Work instruction
Below are records; copy every line among them that contains the word "signal".

Data items
┌──

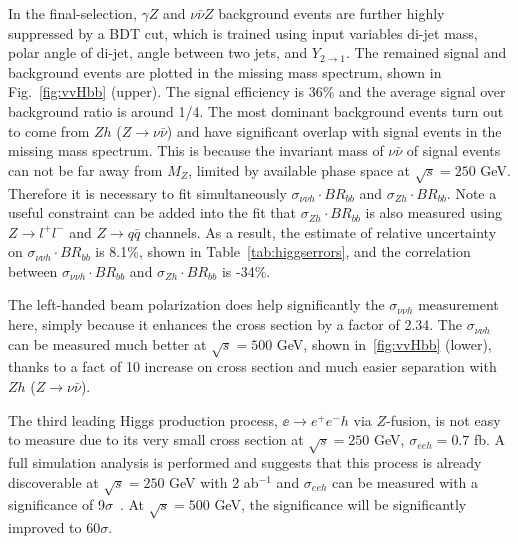 In the final-selection, $\gamma Z$ and $\nu\bar{\nu}Z$ background 
events are further highly suppressed by a BDT cut, which is trained 
using input variables di-jet mass, polar angle of di-jet, angle between
two jets, and $Y_{2\to1}$. The remained signal and background events
are plotted in the missing mass spectrum, shown in Fig.~\ref{fig:vvHbb} (upper).
The signal efficiency is 36\% and the average signal over background ratio is around 1/4.
The most dominant background events turn out to come from $Zh$ ($Z\to\nu\bar{\nu}$) and 
have significant overlap with signal events in the missing mass spectrum.
This is because the invariant mass of $\nu\bar{\nu}$ of signal events
can not be far away from $M_Z$, limited by available phase space at $\sqrt{s}=250$ GeV.
Therefore it is necessary to fit simultaneously $\sigma_{\nu\nu h}\cdot BR_{bb}$
and $\sigma_{Zh}\cdot BR_{bb}$. Note a useful constraint can be added into the fit
that $\sigma_{Zh}\cdot BR_{bb}$ is also measured 
using $Z\to l^+l^-$ and $Z\to q\bar{q}$ channels. 
As a result, the estimate of relative uncertainty on $\sigma_{\nu\nu h}\cdot BR_{bb}$
is 8.1\%, shown in Table~\ref{tab:higgserrors}, 
and the correlation between $\sigma_{\nu\nu h}\cdot BR_{bb}$ and
$\sigma_{Zh}\cdot BR_{bb}$ is -34\%.

The left-handed beam polarization does help significantly the $\sigma_{\nu\nu h}$
measurement here, simply because it enhances the cross section by a factor of 2.34.
The $\sigma_{\nu\nu h}$ can be measured much better at $\sqrt{s}=500$ GeV, 
shown in~\ref{fig:vvHbb} (lower), thanks
to a fact of 10 increase on cross section and much easier separation with $Zh$ ($Z\to\nu\bar{\nu}$).

The third leading Higgs production process, $\ee\to e^+e^- h$ via $Z$-fusion, is not easy to measure
due to its very small cross section at $\sqrt{s}=250$ GeV, $\sigma_{eeh}=0.7$ fb. 
A full simulation analysis is performed and 
suggests that this process is already discoverable at $\sqrt{s}=250$ GeV with 2 ab$^{-1}$ and
$\sigma_{eeh}$ can be measured with a significance of 9$\sigma$~\cite{Ogawa:2018}. 
At $\sqrt{s}=500$ GeV, the significance will be significantly improved to 60$\sigma$.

└──

Expected output
two jets, and $Y_{2\to1}$. The remained signal and background events
The signal efficiency is 36\% and the average signal over background ratio is around 1/4.
have significant overlap with signal events in the missing mass spectrum.
This is because the invariant mass of $\nu\bar{\nu}$ of signal events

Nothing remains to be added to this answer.